** Recorded information follows **

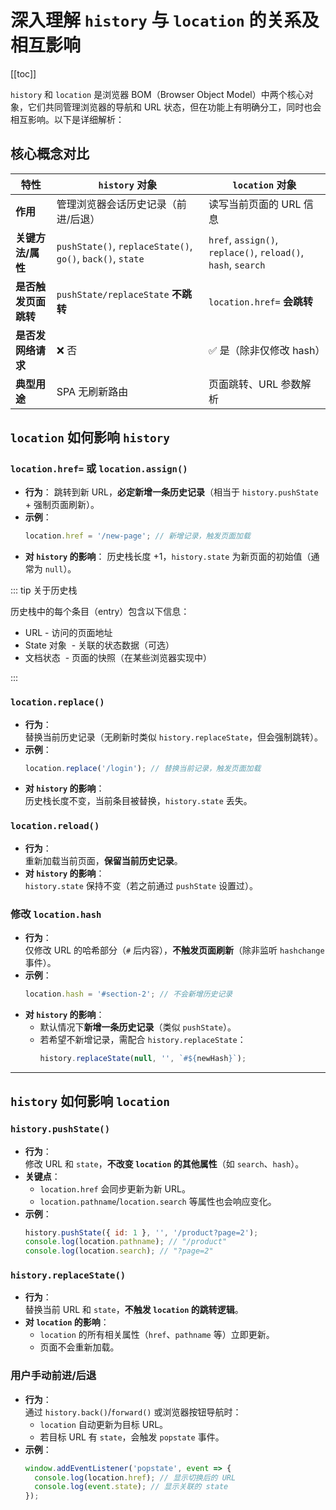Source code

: # 深入理解 `history` 与 `location` 的关系及相互影响

[[toc]]

`history` 和 `location` 是浏览器 BOM（Browser Object Model）中两个核心对象，它们共同管理浏览器的导航和 URL 状态，但在功能上有明确分工，同时也会相互影响。以下是详细解析：

## 核心概念对比

| 特性                 | `history` 对象                                             | `location` 对象                                               |
| -------------------- | ---------------------------------------------------------- | ------------------------------------------------------------- |
| **作用**             | 管理浏览器会话历史记录（前进/后退）                        | 读写当前页面的 URL 信息                                       |
| **关键方法/属性**    | `pushState()`, `replaceState()`, `go()`, `back()`, `state` | `href`, `assign()`, `replace()`, `reload()`, `hash`, `search` |
| **是否触发页面跳转** | `pushState/replaceState` **不跳转**                        | `location.href=` **会跳转**                                   |
| **是否发网络请求**   | ❌ 否                                                      | ✅ 是（除非仅修改 hash）                                      |
| **典型用途**         | SPA 无刷新路由                                             | 页面跳转、URL 参数解析                                        |

## `location` 如何影响 `history`

### `location.href=` 或 `location.assign()`

- **行为**： 跳转到新 URL，**必定新增一条历史记录**（相当于 `history.pushState` + 强制页面刷新）。
- **示例**：
  ```javascript
  location.href = '/new-page'; // 新增记录，触发页面加载
  ```
- **对 `history` 的影响**： 历史栈长度 +1，`history.state` 为新页面的初始值（通常为 `null`）。

::: tip 关于历史栈

历史栈中的每个条目（entry）包含以下信息：

- ​URL​ - 访问的页面地址
- ​State 对象 ​ - 关联的状态数据（可选）
- 文档状态 ​ - 页面的快照（在某些浏览器实现中）

:::

### `location.replace()`

- **行为**：  
  替换当前历史记录（无刷新时类似 `history.replaceState`，但会强制跳转）。
- **示例**：
  ```javascript
  location.replace('/login'); // 替换当前记录，触发页面加载
  ```
- **对 `history` 的影响**：  
  历史栈长度不变，当前条目被替换，`history.state` 丢失。

### `location.reload()`

- **行为**：  
  重新加载当前页面，**保留当前历史记录**。
- **对 `history` 的影响**：  
  `history.state` 保持不变（若之前通过 `pushState` 设置过）。

### 修改 `location.hash`

- **行为**：  
  仅修改 URL 的哈希部分（`#` 后内容），**不触发页面刷新**（除非监听 `hashchange` 事件）。
- **示例**：
  ```javascript
  location.hash = '#section-2'; // 不会新增历史记录
  ```
- **对 `history` 的影响**：
  - 默认情况下**新增一条历史记录**（类似 `pushState`）。
  - 若希望不新增记录，需配合 `history.replaceState`：
    ```javascript
    history.replaceState(null, '', `#${newHash}`);
    ```

---

## `history` 如何影响 `location`

### `history.pushState()`

- **行为**：  
  修改 URL 和 `state`，**不改变 `location` 的其他属性**（如 `search`、`hash`）。
- **关键点**：
  - `location.href` 会同步更新为新 URL。
  - `location.pathname`/`location.search` 等属性也会响应变化。
- **示例**：
  ```javascript
  history.pushState({ id: 1 }, '', '/product?page=2');
  console.log(location.pathname); // "/product"
  console.log(location.search); // "?page=2"
  ```

### `history.replaceState()`

- **行为**：  
  替换当前 URL 和 `state`，**不触发 `location` 的跳转逻辑**。
- **对 `location` 的影响**：
  - `location` 的所有相关属性（`href`、`pathname` 等）立即更新。
  - 页面不会重新加载。

### 用户手动前进/后退

- **行为**：  
  通过 `history.back()`/`forward()` 或浏览器按钮导航时：
  - `location` 自动更新为目标 URL。
  - 若目标 URL 有 `state`，会触发 `popstate` 事件。
- **示例**：
  ```javascript
  window.addEventListener('popstate', event => {
    console.log(location.href); // 显示切换后的 URL
    console.log(event.state); // 显示关联的 state
  });
  ```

** End of Recorded information **

Goal of the exercise ▸
An exact copy of all the lines above is required, with the pictures removed.

Exercise answer ▸
Source code

: # 深入理解 `history` 与 `location` 的关系及相互影响

[[toc]]

`history` 和 `location` 是浏览器 BOM（Browser Object Model）中两个核心对象，它们共同管理浏览器的导航和 URL 状态，但在功能上有明确分工，同时也会相互影响。以下是详细解析：

## 核心概念对比

| 特性                 | `history` 对象                                             | `location` 对象                                               |
| -------------------- | ---------------------------------------------------------- | ------------------------------------------------------------- |
| **作用**             | 管理浏览器会话历史记录（前进/后退）                        | 读写当前页面的 URL 信息                                       |
| **关键方法/属性**    | `pushState()`, `replaceState()`, `go()`, `back()`, `state` | `href`, `assign()`, `replace()`, `reload()`, `hash`, `search` |
| **是否触发页面跳转** | `pushState/replaceState` **不跳转**                        | `location.href=` **会跳转**                                   |
| **是否发网络请求**   | ❌ 否                                                      | ✅ 是（除非仅修改 hash）                                      |
| **典型用途**         | SPA 无刷新路由                                             | 页面跳转、URL 参数解析                                        |

## `location` 如何影响 `history`

### `location.href=` 或 `location.assign()`

- **行为**： 跳转到新 URL，**必定新增一条历史记录**（相当于 `history.pushState` + 强制页面刷新）。
- **示例**：
  ```javascript
  location.href = '/new-page'; // 新增记录，触发页面加载
  ```
- **对 `history` 的影响**： 历史栈长度 +1，`history.state` 为新页面的初始值（通常为 `null`）。

::: tip 关于历史栈

历史栈中的每个条目（entry）包含以下信息：

- ​URL​ - 访问的页面地址
- ​State 对象 ​ - 关联的状态数据（可选）
- 文档状态 ​ - 页面的快照（在某些浏览器实现中）

:::

### `location.replace()`

- **行为**：  
  替换当前历史记录（无刷新时类似 `history.replaceState`，但会强制跳转）。
- **示例**：
  ```javascript
  location.replace('/login'); // 替换当前记录，触发页面加载
  ```
- **对 `history` 的影响**：  
  历史栈长度不变，当前条目被替换，`history.state` 丢失。

### `location.reload()`

- **行为**：  
  重新加载当前页面，**保留当前历史记录**。
- **对 `history` 的影响**：  
  `history.state` 保持不变（若之前通过 `pushState` 设置过）。

### 修改 `location.hash`

- **行为**：  
  仅修改 URL 的哈希部分（`#` 后内容），**不触发页面刷新**（除非监听 `hashchange` 事件）。
- **示例**：
  ```javascript
  location.hash = '#section-2'; // 不会新增历史记录
  ```
- **对 `history` 的影响**：
  - 默认情况下**新增一条历史记录**（类似 `pushState`）。
  - 若希望不新增记录，需配合 `history.replaceState`：
    ```javascript
    history.replaceState(null, '', `#${newHash}`);
    ```

---

## `history` 如何影响 `location`

### `history.pushState()`

- **行为**：  
  修改 URL 和 `state`，**不改变 `location` 的其他属性**（如 `search`、`hash`）。
- **关键点**：
  - `location.href` 会同步更新为新 URL。
  - `location.pathname`/`location.search` 等属性也会响应变化。
- **示例**：
  ```javascript
  history.pushState({ id: 1 }, '', '/product?page=2');
  console.log(location.pathname); // "/product"
  console.log(location.search); // "?page=2"
  ```

### `history.replaceState()`

- **行为**：  
  替换当前 URL 和 `state`，**不触发 `location` 的跳转逻辑**。
- **对 `location` 的影响**：
  - `location` 的所有相关属性（`href`、`pathname` 等）立即更新。
  - 页面不会重新加载。

### 用户手动前进/后退

- **行为**：  
  通过 `history.back()`/`forward()` 或浏览器按钮导航时：
  - `location` 自动更新为目标 URL。
  - 若目标 URL 有 `state`，会触发 `popstate` 事件。
- **示例**：
  ```javascript
  window.addEventListener('popstate', event => {
    console.log(location.href); // 显示切换后的 URL
    console.log(event.state); // 显示关联的 state
  });
  ```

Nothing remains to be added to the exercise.